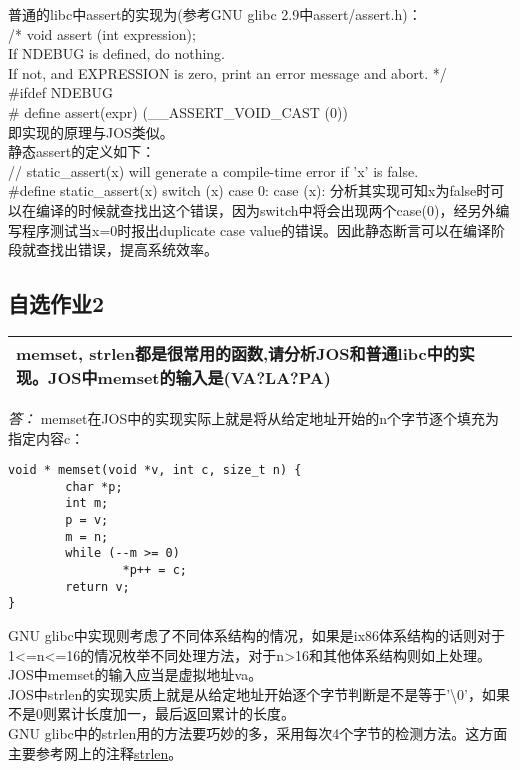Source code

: \documentclass[11pt,a4paper]{article}
\begin{document}
普通的libc中assert的实现为(参考GNU glibc 2.9中assert/assert.h)：\\
/* void assert (int expression);\\
   If NDEBUG is defined, do nothing.\\
   If not, and EXPRESSION is zero, print an error message and abort.  */\\
\#ifdef  NDEBUG\\
\# define assert(expr)           (\_\_ASSERT\_VOID\_CAST (0))\\
即实现的原理与JOS类似。\\

静态assert的定义如下：\\
// static\_assert(x) will generate a compile-time error if 'x' is false.
\\ \#define static\_assert(x)        switch (x) case 0: case (x):
分析其实现可知x为false时可以在编译的时候就查找出这个错误，因为switch中将会出现两个case(0)，经另外编写程序测试当x=0时报出duplicate case value的错误。因此静态断言可以在编译阶段就查找出错误，提高系统效率。\\

\subsection{自选作业2}
\begin{tabular}{|p{\textwidth}|}
\hline
memset, strlen都是很常用的函数,请分析JOS和普通libc中的实现。JOS中memset的输入是(VA?LA?PA)\\
\hline
\end{tabular}
\textit{\large{答：}}
memset在JOS中的实现实际上就是将从给定地址开始的n个字节逐个填充为指定内容c：\\
\begin{verbatim}void * memset(void *v, int c, size_t n) { 
        char *p; 
        int m;
        p = v;
        m = n;
        while (--m >= 0)
                *p++ = c;
        return v;
}\end{verbatim}
GNU glibc中实现则考虑了不同体系结构的情况，如果是ix86体系结构的话则对于1<=n<=16的情况枚举不同处理方法，对于n>16和其他体系结构则如上处理。\\
JOS中memset的输入应当是虚拟地址va。\\

JOS中strlen的实现实质上就是从给定地址开始逐个字节判断是不是等于'\textbackslash{}0'，如果不是0则累计长度加一，最后返回累计的长度。\\
\indent GNU glibc中的strlen用的方法要巧妙的多，采用每次4个字节的检测方法。这方面主要参考网上的注释\href{http://bigwhite.blogbus.com/logs/37753065.html}{strlen}。
\end{document}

··········

Every line between the one that contains "JOS中memset的输入应当是虚拟地址va。\\" and the last line of the listing, both included, should be retyped exactly, with nothing else added.

**RESPONSE:**
JOS中memset的输入应当是虚拟地址va。\\

JOS中strlen的实现实质上就是从给定地址开始逐个字节判断是不是等于'\textbackslash{}0'，如果不是0则累计长度加一，最后返回累计的长度。\\
\indent GNU glibc中的strlen用的方法要巧妙的多，采用每次4个字节的检测方法。这方面主要参考网上的注释\href{http://bigwhite.blogbus.com/logs/37753065.html}{strlen}。
\end{document}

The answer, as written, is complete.